> _Exercise details_: Exactly how many lines in the data below contain the string "period"? Give that number and nothing else.

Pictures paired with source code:
::::::

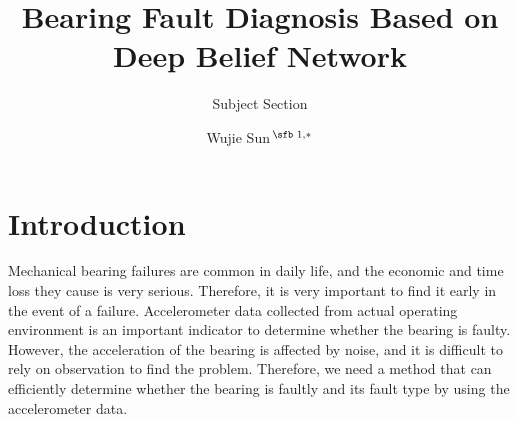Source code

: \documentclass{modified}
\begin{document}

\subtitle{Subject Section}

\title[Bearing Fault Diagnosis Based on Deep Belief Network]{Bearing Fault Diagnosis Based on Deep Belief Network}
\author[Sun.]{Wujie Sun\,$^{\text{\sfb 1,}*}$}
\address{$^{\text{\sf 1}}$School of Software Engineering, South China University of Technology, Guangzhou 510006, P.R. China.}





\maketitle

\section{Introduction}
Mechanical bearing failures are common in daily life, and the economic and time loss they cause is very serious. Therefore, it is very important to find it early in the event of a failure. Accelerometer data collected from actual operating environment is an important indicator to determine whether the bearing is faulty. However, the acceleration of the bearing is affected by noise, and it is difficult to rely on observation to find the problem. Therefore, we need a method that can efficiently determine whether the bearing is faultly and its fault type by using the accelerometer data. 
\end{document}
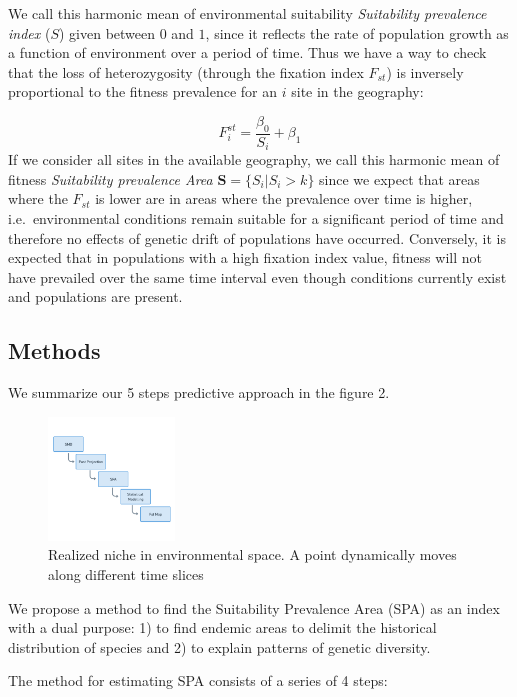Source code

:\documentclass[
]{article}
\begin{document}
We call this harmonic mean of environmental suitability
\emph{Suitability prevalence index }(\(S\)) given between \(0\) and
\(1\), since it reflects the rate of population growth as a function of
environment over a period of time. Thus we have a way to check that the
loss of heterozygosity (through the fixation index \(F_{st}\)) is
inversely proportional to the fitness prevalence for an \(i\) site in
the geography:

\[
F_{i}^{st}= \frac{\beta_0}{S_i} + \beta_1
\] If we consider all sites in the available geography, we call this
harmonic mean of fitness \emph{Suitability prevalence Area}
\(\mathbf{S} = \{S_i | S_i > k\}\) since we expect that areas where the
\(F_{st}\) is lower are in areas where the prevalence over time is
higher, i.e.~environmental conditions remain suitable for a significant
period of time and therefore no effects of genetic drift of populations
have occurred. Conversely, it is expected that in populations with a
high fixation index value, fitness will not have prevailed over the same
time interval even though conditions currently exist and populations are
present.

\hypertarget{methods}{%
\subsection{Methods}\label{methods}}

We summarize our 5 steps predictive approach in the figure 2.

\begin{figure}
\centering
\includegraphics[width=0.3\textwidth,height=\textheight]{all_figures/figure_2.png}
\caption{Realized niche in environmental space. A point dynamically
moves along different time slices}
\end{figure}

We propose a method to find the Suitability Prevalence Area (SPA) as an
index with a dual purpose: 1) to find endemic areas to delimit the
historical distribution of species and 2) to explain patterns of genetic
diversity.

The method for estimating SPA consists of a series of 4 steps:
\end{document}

::::::

> _Written answer_: 2